The SEC lawsuit was the first brought under Sarbanes-Oxley against an executive of a foreign company, reported The Wall Street Journal.
In January 2005, the SEC alleged that TV Azteca chairman Ricardo Salinas Pliego, executive Pedro Padilla Longoria, and another executive engaged in a scheme to conceal Salinas’s role in a series of transactions through which he personally profited by $109 million.
Specifically, reported Bloomberg, Salinas and a partner purchased $325 million of debt owed by then-Azteca subsidiary Unefon to Nortel Networks, paying only $107 million. Three months later, according to the wire service, Unefon repurchased the debt at full value, netting Salinas and his partner $109 million each.

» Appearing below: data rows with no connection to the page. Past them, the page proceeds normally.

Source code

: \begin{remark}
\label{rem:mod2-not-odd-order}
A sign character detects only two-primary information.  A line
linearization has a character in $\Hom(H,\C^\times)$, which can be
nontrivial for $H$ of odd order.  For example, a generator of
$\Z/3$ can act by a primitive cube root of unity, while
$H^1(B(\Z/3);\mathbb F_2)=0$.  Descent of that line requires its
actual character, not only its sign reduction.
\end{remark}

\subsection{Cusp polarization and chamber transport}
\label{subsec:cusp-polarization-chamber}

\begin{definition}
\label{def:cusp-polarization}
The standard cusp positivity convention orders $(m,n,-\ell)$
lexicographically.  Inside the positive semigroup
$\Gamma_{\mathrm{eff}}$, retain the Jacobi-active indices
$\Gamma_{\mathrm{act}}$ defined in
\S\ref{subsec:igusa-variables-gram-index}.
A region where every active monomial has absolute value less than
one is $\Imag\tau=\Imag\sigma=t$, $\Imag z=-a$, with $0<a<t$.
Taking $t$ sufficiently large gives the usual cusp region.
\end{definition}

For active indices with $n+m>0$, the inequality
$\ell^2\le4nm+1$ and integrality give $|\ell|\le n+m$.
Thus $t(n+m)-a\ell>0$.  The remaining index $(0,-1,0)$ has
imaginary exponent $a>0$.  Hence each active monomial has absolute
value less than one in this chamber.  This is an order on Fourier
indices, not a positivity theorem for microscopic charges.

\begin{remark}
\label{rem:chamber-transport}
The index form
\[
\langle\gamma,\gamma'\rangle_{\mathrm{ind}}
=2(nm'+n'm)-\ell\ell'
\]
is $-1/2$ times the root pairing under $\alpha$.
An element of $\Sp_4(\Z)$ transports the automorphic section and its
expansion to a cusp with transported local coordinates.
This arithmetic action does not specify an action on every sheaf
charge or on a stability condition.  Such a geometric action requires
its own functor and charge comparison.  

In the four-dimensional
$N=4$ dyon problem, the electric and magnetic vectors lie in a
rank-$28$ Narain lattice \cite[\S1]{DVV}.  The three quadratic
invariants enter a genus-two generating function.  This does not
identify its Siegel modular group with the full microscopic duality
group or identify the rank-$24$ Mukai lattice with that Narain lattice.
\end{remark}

At the time, according to Reuters, TV Azteca traded as American Depositary Shares. Salinas has since withdrawn those ADRs as well as U.S.-traded stock of two other companies he controls, reportedly to avoid further SEC scrutiny.
The SEC complaint also alleged that Salinas and Padilla sold millions of dollars of TV Azteca stock while Salinas’s self-dealing remained undisclosed. In addition, the commission alleged that Salinas and others caused TV Azteca or Azteca Holdings to file periodic reports that did not disclose Salinas’s involvement in the related-party transactions involving Unefon.
The proposed settlement — which would affect only Salinas and Padilla and not TV Azteca, the company stressed — is expected to be reviewed by the SEC during the next 90 days.